Again you must ask yourself: "Do I believe this? Do I trust God's Word to do what it says? Do I trust that God the Holy Spirit works through his Word and Sacrament to bring Christ to the world, to me?" Or will you add tradition to the mix? Will you add your own often misguided feelings and emotions? These are critical questions for Christianity in our day, a day which Martin Franzmann characterized as "these gray and latter days" [LSB 834.4].

"As the Scripture Has Said." God outside of Christ is a hidden God. One cannot know God as he wishes to be known. Unless one finds God in his Word and Sacrament one does not really find Christ, and without Christ one does not have God. One is lost with no hope of life eternal. In Word and Sacrament all of God can be found, just as you learned it from the Small Catechism:

I believe that I cannot by my own reason or strength believe in Jesus Christ, my Lord, or come to him; but the Holy Spirit has called me by the Gospel, enlightened me with his gifts, sanctified and kept me in the true faith.
In the same way he calls, gathers, enlightens, and sanctifies the whole Christian Church on earth, and keeps it with Jesus Christ in the one true faith.

"The one true faith." Without the witness of God the Holy Spirit in Word and Sacrament you and I could never know the truth about God.
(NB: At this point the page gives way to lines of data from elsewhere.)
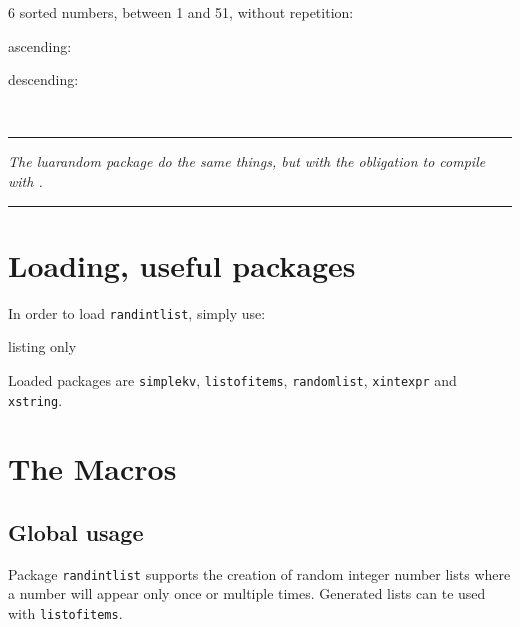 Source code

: \documentclass[11pt,a4paper]{ltxdoc}
\begin{document}
\begin{tcolorbox}[colframe=lightgray,colback=lightgray!5]
6 sorted numbers, between 1 and 51, without repetition:

\hfill\randintlist[min=1,max=51,nb=6,sort=asc]{\mylist}ascending: \textcolor{red}{\mylist}\hfill~

\hfill\randintlist[min=1,max=51,nb=6,sort=des,sep=>]{\mylist}descending: \textcolor{red}{\mylist}\hfill~
\end{tcolorbox}

\vfill~

\hrule

\medskip

\emph{%
	The \textsf{luarandom} package do the same things, but with the obligation to compile with .
}

\medskip

\hrule

\vspace*{5mm}

\pagebreak


\hypertarget{matoc}{}

\tableofcontents

\vspace*{5mm}


\pagebreak

\section{Loading, useful packages}

In order to load \texttt{randintlist}, simply use:

\begin{DemoCode}{listing only}
\usepackage{randintlist}
\end{DemoCode}

Loaded packages are \texttt{simplekv}, \texttt{listofitems}, \texttt{randomlist},  \texttt{xintexpr} and \texttt{xstring}.

\section{The Macros}

\subsection{Global usage}

Package \texttt{randintlist} supports the creation of random integer number lists where a number will appear only once or multiple times. Generated lists can te used with \texttt{listofitems}.
\end{document}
The Holy Spirit wants to be found in his Word. There-and only there-he reveals himself to you as God, true God. God the Holy Spirit witnesses to himself on the pages of Holy Scripture and in the Sacraments and nowhere else. He's not out there somewhere, like a phantom. He's not waiting to pounce on you and shake your body with jerky motions. He's not there to cause you to babble ecstatically in words that no one understands. But he is here in his intelligible Word and in the Sacraments which bring Christ to you. Where you find Christ you find God the Holy Spirit, and vice-versa.

The Holy Spirit's whole delight is not to glorify himself but to glorify Christ. There is no "Holy Spiritism" in Christianity. It is Christ, and Christ alone. His work is to bring Christ to you and to the whole world. His work is to apply Christ's saving work to you in Holy Baptism, Holy Absolution, and Holy Communion. And his work is to bring you in faith in Christ to your earthly end and to raise you from the dead on the Last Day to enjoy the glories and beauties of heaven forever with Christ and all those who have departed this life in the true faith.
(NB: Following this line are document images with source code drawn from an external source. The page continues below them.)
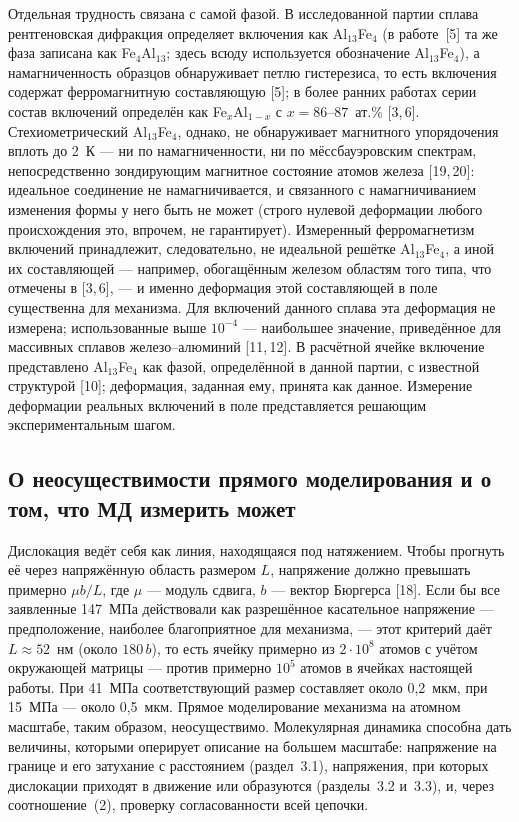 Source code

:Отдельная трудность связана с самой фазой. В исследованной партии сплава
рентгеновская дифракция определяет включения как Al$_{13}$Fe$_4$ (в
работе~[5] та же фаза записана как Fe$_4$Al$_{13}$; здесь всюду используется
обозначение Al$_{13}$Fe$_4$), а намагниченность образцов обнаруживает петлю
гистерезиса, то есть включения содержат ферромагнитную составляющую [5]; в
более ранних работах серии состав включений определён как Fe$_x$Al$_{1-x}$ с
$x = 86$--$87$~ат.\% [3,\,6]. Стехиометрический Al$_{13}$Fe$_4$, однако, не
обнаруживает магнитного упорядочения вплоть до 2~К --- ни по намагниченности,
ни по мёссбауэровским спектрам, непосредственно зондирующим магнитное
состояние атомов железа [19,\,20]: идеальное соединение не намагничивается,
и связанного с намагничиванием изменения формы у него быть не может (строго
нулевой деформации любого происхождения это, впрочем, не гарантирует).
Измеренный ферромагнетизм включений принадлежит, следовательно, не идеальной
решётке Al$_{13}$Fe$_4$, а иной их составляющей --- например, обогащённым
железом областям того типа, что отмечены в [3,\,6], --- и именно деформация
этой составляющей в поле существенна для механизма. Для включений данного
сплава эта деформация не измерена; использованные выше $10^{-4}$ ---
наибольшее значение, приведённое для массивных сплавов железо--алюминий
[11,\,12]. В расчётной ячейке включение представлено Al$_{13}$Fe$_4$ как
фазой, определённой в данной партии, с известной структурой [10];
деформация, заданная ему, принята как данное. Измерение деформации реальных
включений в поле представляется решающим экспериментальным шагом.

\subsection{О неосуществимости прямого моделирования и о том,
что МД измерить может}

Дислокация ведёт себя как линия, находящаяся под натяжением. Чтобы прогнуть
её через напряжённую область размером $L$, напряжение должно превышать
примерно $\mu b/L$, где $\mu$ --- модуль сдвига, $b$ --- вектор Бюргерса
[18]. Если бы все заявленные 147~МПа действовали как разрешённое касательное
напряжение --- предположение, наиболее благоприятное для механизма, --- этот
критерий даёт $L \approx 52$~нм (около $180\,b$), то есть ячейку примерно из
$2\cdot10^{8}$ атомов с учётом окружающей матрицы --- против примерно
$10^{5}$ атомов в ячейках настоящей работы. При 41~МПа соответствующий
размер составляет около 0{,}2~мкм, при 15~МПа --- около 0{,}5~мкм.
Прямое моделирование механизма на атомном масштабе, таким образом,
неосуществимо. Молекулярная динамика способна дать величины, которыми
оперирует описание на большем масштабе: напряжение на границе и его затухание
с расстоянием (раздел~3.1), напряжения, при которых дислокации приходят в
движение или образуются (разделы~3.2 и~3.3), и, через соотношение~(2),
проверку согласованности всей цепочки.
Pentecost proclaims all this. It celebrates our Lord's giving of this Holy Spirit in Word and Sacrament so that you may be sure of your salvation. All of this, as our Lord Jesus says here, is "As the Scripture Has Said."

In the name of the Father and of the + Son and of the Holy Spirit. Amen.
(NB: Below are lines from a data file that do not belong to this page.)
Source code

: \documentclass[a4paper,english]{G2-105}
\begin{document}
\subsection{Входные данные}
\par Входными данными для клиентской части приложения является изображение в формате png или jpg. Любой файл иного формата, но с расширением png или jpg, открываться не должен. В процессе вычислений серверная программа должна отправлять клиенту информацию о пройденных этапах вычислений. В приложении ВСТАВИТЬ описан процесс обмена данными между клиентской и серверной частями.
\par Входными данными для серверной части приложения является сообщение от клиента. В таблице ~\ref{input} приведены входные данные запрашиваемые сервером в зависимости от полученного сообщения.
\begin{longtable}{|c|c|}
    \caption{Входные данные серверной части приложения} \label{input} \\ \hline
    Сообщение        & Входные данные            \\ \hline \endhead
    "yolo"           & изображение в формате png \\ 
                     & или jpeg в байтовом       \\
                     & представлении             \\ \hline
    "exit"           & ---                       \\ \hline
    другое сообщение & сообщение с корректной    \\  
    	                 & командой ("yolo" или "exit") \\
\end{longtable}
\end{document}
1Theodore G. Tappert, The Book of Concord : The Confessions of the Evangelical Lutheran Church, 31 (Philadelphia: Fortress Press, 2000, c1959).
2Theodore G. Tappert, The Book of Concord : The Confessions of the Evangelical Lutheran Church, 31 (Philadelphia: Fortress Press, 2000, c1959).
3Theodore G. Tappert, The Book of Concord : The Confessions of the Evangelical Lutheran Church, 312 (Philadelphia: Fortress Press, 2000, c1959).
4Theodore G. Tappert, The Book of Concord : The Confessions of the Evangelical Lutheran Church, 313 (Philadelphia: Fortress Press, 2000, c1959).